Sul fronte operativo il ministro ha ribadito un impegno temporale preciso: “Raggiungeremo il target delle case di comunità nei tempi previsti“, indicando come termine la scadenza del Pnrr “fissata al 30 giugno“. Ha poi aggiunto che non basta solo adempiere agli obblighi europei, ma che è necessario porre al centro dell’operazione gli operatori sanitari per garantire efficacia e continuità delle cure.

Il Piano sanitario nazionale e i tempi

In relazione al coordinamento con le regioni, Schillaci ha annunciato che “Il Piano sanitario nazionale sarà presentato alle Regioni prima dell’estate“, proponendo così una roadmap che dovrà favorire l’implementazione della riforma sul territorio e attenuare le differenze organizzative e di accesso ai servizi tra le diverse aree del Paese.

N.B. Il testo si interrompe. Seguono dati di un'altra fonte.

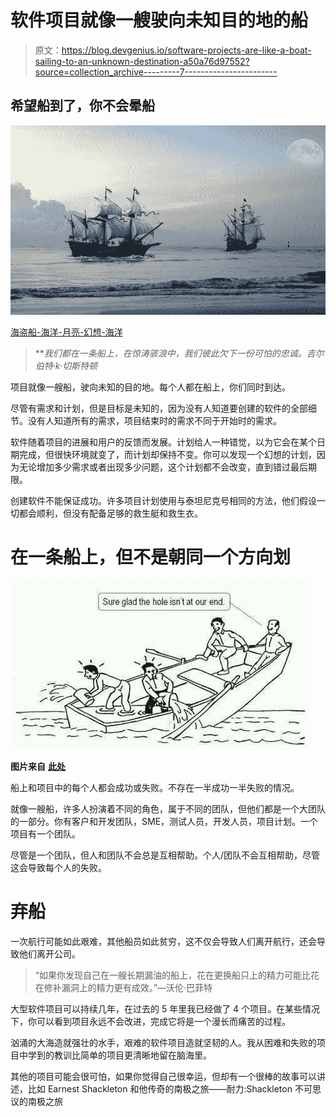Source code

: # 软件项目就像一艘驶向未知目的地的船

> 原文：<https://blog.devgenius.io/software-projects-are-like-a-boat-sailing-to-an-unknown-destination-a50a76d97552?source=collection_archive---------7----------------------->

## 希望船到了，你不会晕船

![](img/d50ea973a144242c14d25e438e9653b5.png)

[海盗船-海洋-月亮-幻想-海洋](https://pixabay.com/photos/pirate-ship-sea-moon-fantasy-ocean-1719396/)

> ***我们都在一条船上，在惊涛骇浪中，我们彼此欠下一份可怕的忠诚。*吉尔伯特·k·切斯特顿**

项目就像一艘船，驶向未知的目的地。每个人都在船上，你们同时到达。

尽管有需求和计划，但是目标是未知的，因为没有人知道要创建的软件的全部细节。没有人知道所有的需求，项目结束时的需求不同于开始时的需求。

软件随着项目的进展和用户的反馈而发展。计划给人一种错觉，以为它会在某个日期完成，但很快环境就变了，而计划却保持不变。你可以发现一个幻想的计划，因为无论增加多少需求或者出现多少问题，这个计划都不会改变，直到错过最后期限。

创建软件不能保证成功。许多项目计划使用与泰坦尼克号相同的方法，他们假设一切都会顺利，但没有配备足够的救生艇和救生衣。

# **在一条船上，但不是朝同一个方向划**

![](img/1bd950fa7a6fe5c7a4b920a0daeebc8a.png)

**图片来自** [**此处**](https://i.imgur.com/POng9wL.jpg)

船上和项目中的每个人都会成功或失败。不存在一半成功一半失败的情况。

就像一艘船，许多人扮演着不同的角色，属于不同的团队，但他们都是一个大团队的一部分。你有客户和开发团队，SME，测试人员，开发人员，项目计划。一个项目有一个团队。

尽管是一个团队，但人和团队不会总是互相帮助。个人/团队不会互相帮助，尽管这会导致每个人的失败。

# **弃船**

一次航行可能如此艰难，其他船员如此贫穷，这不仅会导致人们离开航行，还会导致他们离开公司。

> “如果你发现自己在一艘长期漏油的船上，花在更换船只上的精力可能比花在修补漏洞上的精力更有成效。”―沃伦·巴菲特

大型软件项目可以持续几年，在过去的 5 年里我已经做了 4 个项目。在某些情况下，你可以看到项目永远不会改进，完成它将是一个漫长而痛苦的过程。

汹涌的大海造就强壮的水手，艰难的软件项目造就坚韧的人。我从困难和失败的项目中学到的教训比简单的项目更清晰地留在脑海里。

其他的项目可能会很可怕，如果你觉得自己很幸运，但却有一个很棒的故事可以讲述，比如 Earnest Shackleton 和他传奇的南极之旅——耐力:Shackleton 不可思议的南极之旅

Lo scontro politico in Sardegna: accuse alla giunta guidata da Alessandra Todde

La parte locale del dibattito si è accesa quando il vicecapogruppo regionale di Fratelli d’ItaliaFausto Piga ha preso la parola per criticare l’operato della presidente della Regione Alessandra Todde. Piga ha descritto la situazione isolana con parole forti: “In Sardegna si è persa la bussola e la sanità è una nave alla deriva” e ha attribuito alla giunta scarsa attenzione alla gestione della sanità regionale.

Le accuse rivolte da Piga si sono concentrate sul ricambio ai vertici delle aziende sanitarie: secondo il rappresentante di FdI, nella prima parte di legislatura si sarebbe assistito a un continuo cambiamento degli incarichi, con la sostituzione dei vertici “tre volte” e la lamentata instabilità degli organi direttivi. Ha aggiunto che la gestione politica non avrebbe risolto i problemi concreti, ma avrebbe prodotto solo “instabilità, caos amministrativo e un profondo disorientamento tra gli operatori sanitari”.

Sul tema della delega alla Sanità, Piga ha criticato la scelta della presidente di mantenere l’incarico dopo l’uscita di un esponente del Movimento 5 Stelle, sostenendo che “Sanità non si fa nei ritagli di tempo” e invitando a nominare un assessore con adeguata competenza e disponibilità a tempo pieno per affrontare le criticità locali.

Elementi di tensione e punti di convergenza

La giornata ha mostrato due direttrici precise: sul piano nazionale c’è un disegno che punta a modernizzare e riequilibrare la rete dei servizi sanitari, con scadenze e strumenti definiti; sul piano regionale emergono invece critiche sull’attuazione e sulla governance locale. Entrambi gli approcci si concentrano sulla necessità di migliorare l’accesso ai servizi e la qualità dell’assistenza, ma differiscono nettamente su responsabilità e metodi.